◆ **EXERCISE PROMPT**: Please copy out each entry, word for word.

◆ **SOURCE RECORDS**:
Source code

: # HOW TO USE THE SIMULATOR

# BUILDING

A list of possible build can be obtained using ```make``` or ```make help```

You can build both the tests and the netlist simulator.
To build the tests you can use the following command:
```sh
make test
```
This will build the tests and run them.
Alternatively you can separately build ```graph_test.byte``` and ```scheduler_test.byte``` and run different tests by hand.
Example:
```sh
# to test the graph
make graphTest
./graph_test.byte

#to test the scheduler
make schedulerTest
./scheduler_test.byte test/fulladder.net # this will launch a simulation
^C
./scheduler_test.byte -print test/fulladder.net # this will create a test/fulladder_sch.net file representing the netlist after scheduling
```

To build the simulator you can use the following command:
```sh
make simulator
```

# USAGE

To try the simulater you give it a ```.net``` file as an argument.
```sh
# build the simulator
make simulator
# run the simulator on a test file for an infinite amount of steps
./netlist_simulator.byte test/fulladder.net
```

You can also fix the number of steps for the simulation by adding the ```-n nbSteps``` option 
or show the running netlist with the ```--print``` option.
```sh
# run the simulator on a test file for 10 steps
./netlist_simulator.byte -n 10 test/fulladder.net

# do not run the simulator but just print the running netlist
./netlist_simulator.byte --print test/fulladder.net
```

◆ **SOLUTION FOR THIS EXERCISE**:
Source code

: # HOW TO USE THE SIMULATOR

# BUILDING

A list of possible build can be obtained using ```make``` or ```make help```

You can build both the tests and the netlist simulator.
To build the tests you can use the following command:
```sh
make test
```
This will build the tests and run them.
Alternatively you can separately build ```graph_test.byte``` and ```scheduler_test.byte``` and run different tests by hand.
Example:
```sh
# to test the graph
make graphTest
./graph_test.byte

#to test the scheduler
make schedulerTest
./scheduler_test.byte test/fulladder.net # this will launch a simulation
^C
./scheduler_test.byte -print test/fulladder.net # this will create a test/fulladder_sch.net file representing the netlist after scheduling
```

To build the simulator you can use the following command:
```sh
make simulator
```

# USAGE

To try the simulater you give it a ```.net``` file as an argument.
```sh
# build the simulator
make simulator
# run the simulator on a test file for an infinite amount of steps
./netlist_simulator.byte test/fulladder.net
```

You can also fix the number of steps for the simulation by adding the ```-n nbSteps``` option 
or show the running netlist with the ```--print``` option.
```sh
# run the simulator on a test file for 10 steps
./netlist_simulator.byte -n 10 test/fulladder.net

# do not run the simulator but just print the running netlist
./netlist_simulator.byte --print test/fulladder.net
```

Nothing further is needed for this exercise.